Doctorat en scénographie théâtrale d’Italie et de France, Abdel-Karim s’inspire dans ses oeuvres non seulement de l’art cubiste, mais aussi de l’abstraction et du symbolisme. C’est en 1958 que Abdel-Karim retourne en Egypte, pour investir la plus grande partie de son temps dans la scénographie théâtrale et sa nouvelle technologie étudiée à l’étranger. Un art auquel la galerie Safar Khan consacre une grande partie de l’exposition. Les nombreux dessins et croquis à la gouache, aux détails créatifs et chaleureux, témoignent de l’époque où Abdel-Karim travaillait au Théâtre national, avec de nombreux metteurs en scène égyptiens pionniers, tels Kamal Yassin, Nabil Al-Alfi et Saad Ardach. Voici un large éventail de dessins détaillés pour décor théâtral, exposés à Safar Khan, et qui datent le plus souvent de 1968, à savoir Knock, Death of a Salesman, Macbeth, Le Sultan, Oreste, Pylade, etc.
Kamal Khalifa et sa protagoniste Aïcha
Aïcha, de Kamal Khalifa.
Voyager à travers des sujets et des formes. C’est ce qui préoccupe la galerie Safar Khan qui ressuscite également l’art éminent du vétéran Kamal Khalifa. Un avant-gardiste témoin de l’histoire de son pays natal, l’Egypte. « L’art de Khalifa devrait être chéri, jamais oublié », lance Chafei. Juste face à l’entrée de la galerie Safar Khan est exposée une série de peintures (gouaches et aquarelles) de Kamal Khalifa mettant en relief son protagoniste Aïcha, le personnage principal dans toutes ses peintures. Aïcha, qui était souvent la fidèle servante de la campagne égyptienne, est différemment peinte dans une certaine abstraction qui se caractérise par la multiplicité des formes et des expressions. « Influencé par l’expressionnisme abstrait et la peinture émancipée des modèles européens dans les années 1940 à New York, l’art de Khalifa ne perd pas du tout son âme puisée dans la personnalité égyptienne, avec grande émotion », affirme Chafei. Intensification de l’expression personnelle, charge émotionnelle, interaction spontanée entre l’artiste, son matériau et la surface plane de son support, le tout est lié dans un esprit qui s’apparente étroitement à l’existentialisme.

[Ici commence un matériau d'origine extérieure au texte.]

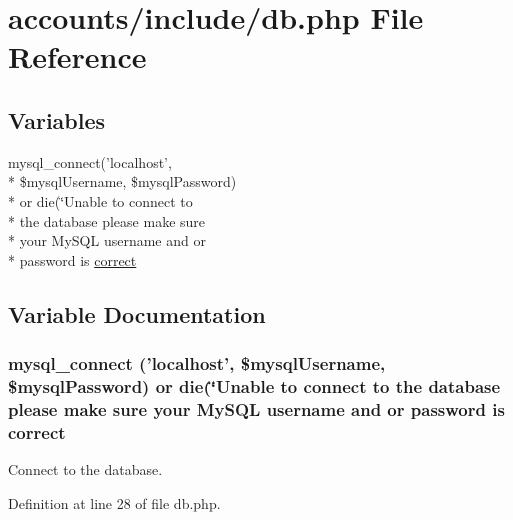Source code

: \hypertarget{db_8php}{\section{accounts/include/db.php File Reference}
\label{db_8php}
}
\subsection*{Variables}
\begin{DoxyCompactItemize}
\item 
mysql\-\_\-connect('localhost', \\*
\$mysql\-Username, \$mysql\-Password) \\*
or die(\char`\"{}Unable to connect to \\*
the database please make sure \\*
your My\-S\-Q\-L username and or \\*
password is \hyperlink{db_8php_a3ad132d85e0af7f84f58fc6d8439ad1b}{correct}
\end{DoxyCompactItemize}


\subsection{Variable Documentation}
\hypertarget{db_8php_a3ad132d85e0af7f84f58fc6d8439ad1b}{
\subsubsection[{correct}]{\setlength{\rightskip}{0pt plus 5cm}mysql\-\_\-connect ('localhost', \$mysql\-Username, \$mysql\-Password) or die(\char`\"{}Unable to connect to the database please make sure your My\-S\-Q\-L username and or password is correct}}\label{db_8php_a3ad132d85e0af7f84f58fc6d8439ad1b}
Connect to the database. 

Definition at line 28 of file db.\-php.

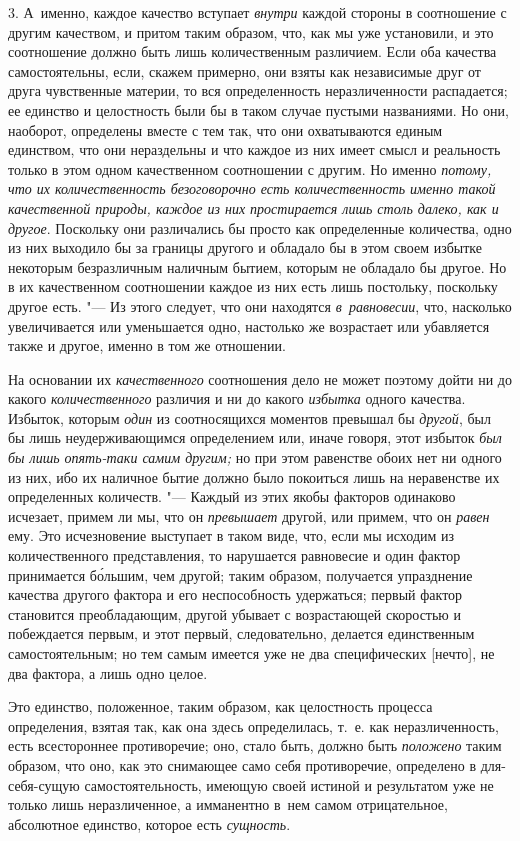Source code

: 3. А~именно, каждое качество вступает {\em внутри} каждой стороны в соотношение
с другим качеством, и притом таким образом, что, как мы уже установили, и это
соотношение должно быть лишь количественным различием. Если оба качества
самостоятельны, если, скажем примерно, они взяты как независимые друг от друга
чувственные материи, то вся определенность неразличенности распадается; ее
единство и целостность были бы в таком случае пустыми названиями. Но они,
наоборот, определены вместе с тем так, что они охватываются единым единством,
что они нераздельны и что каждое из них имеет смысл и реальность только в этом
одном качественном соотношении с другим. Но именно {\em потому, что их
количественность безоговорочно есть количественность именно такой качественной
природы, каждое из них простирается лишь столь далеко, как и другое}. Поскольку
они различались бы просто как определенные количества, одно из них выходило бы
за границы другого и обладало бы в этом своем избытке некоторым безразличным
наличным бытием, которым не обладало бы другое. Но в их качественном
соотношении каждое из них есть лишь постольку, поскольку другое есть. "--- Из
этого следует, что они находятся {\em в~равновесии}, что, насколько
увеличивается или уменьшается одно, настолько же возрастает или убавляется
также и другое, именно в том же отношении.

На основании их {\em качественного} соотношения дело не может поэтому дойти ни
до какого {\em количественного} различия и ни до какого {\em избытка} одного
качества. Избыток, которым {\em один} из соотносящихся моментов превышал бы
{\em другой}, был бы лишь неудерживающимся определением или, иначе говоря, этот
избыток {\em был бы лишь опять-таки самим другим;} но при этом равенстве обоих
нет ни одного из них, ибо их наличное бытие должно было покоиться лишь на
неравенстве их определенных количеств. "--- Каждый из этих якобы факторов
одинаково исчезает, примем ли мы, что он {\em превышает} другой, или примем,
что он {\em равен} ему. Это исчезновение выступает в таком виде, что, если мы
исходим из количественного представления, то нарушается равновесие и один
фактор принимается б\'{о}льшим, чем другой; таким образом, получается
упразднение качества другого фактора и его неспособность удержаться; первый
фактор становится преобладающим, другой убывает с возрастающей скоростью и
побеждается первым, и этот первый, следовательно, делается единственным
самостоятельным; но тем самым имеется уже не два специфических [нечто], не два
фактора, а лишь одно целое.

Это единство, положенное, таким образом, как целостность процесса определения,
взятая так, как она здесь определилась, т.~е. как неразличенность, есть
всестороннее противоречие; оно, стало быть, должно быть {\em положено} таким
образом, что оно, как это снимающее само себя противоречие, определено в
для-себя-сущую самостоятельность, имеющую своей истиной и результатом уже не
только лишь неразличенное, а имманентно в~нем самом отрицательное, абсолютное
единство, которое есть {\em сущность}.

L’art de Khalifa façonne un dynamisme dans la matière. Il mêle, dans une grande expressivité contrastée, des couleurs chaudes et d’autres froides, la gaieté et la tristesse. « C’est la vie de Aïcha telle que la conçoit Kamal Khalifa. Un art qui s’intéresse aux petites gens des champs », déclare Chafei. Les couleurs de Khalifa, le plus souvent rouge sang ou noir, imbibées de beige ou d’ocre, donnant cette sensation d’une fuite d’eau, ne sont qu’une vision « dépressive » du monde qui entoure son protagoniste Aïcha.
La nudité contre tabous, chez Khalifa.
La galerie expose également de Khalifa une vingtaine de ses esquisses en crayons de couleur et fusains, datant de 1950 et de 1960. Ces esquisses, situées dans le paysage culturel de l’avant-garde européenne, abordent dans leur ensemble le thème de la nudité, peinte avec grande audace par Khalifa. « Chez Khalifa, la nudité à la ligne simple et fluide est symbole de la libération de l’esprit, contre les interdits et les tabous. Aux enjeux politiques contemporains, tous les protagonistes nus de Khalifa sont des symboles de la personnalité égyptienne qui réclament, dans une rébellion douce et avec grande fierté, l’identité, les droits et l’égalité sociale », conclut Chafei.
Jusqu’au 3 février, de 10h à 21h (sauf le dimanche). 6, rue Brésil, Zamalek.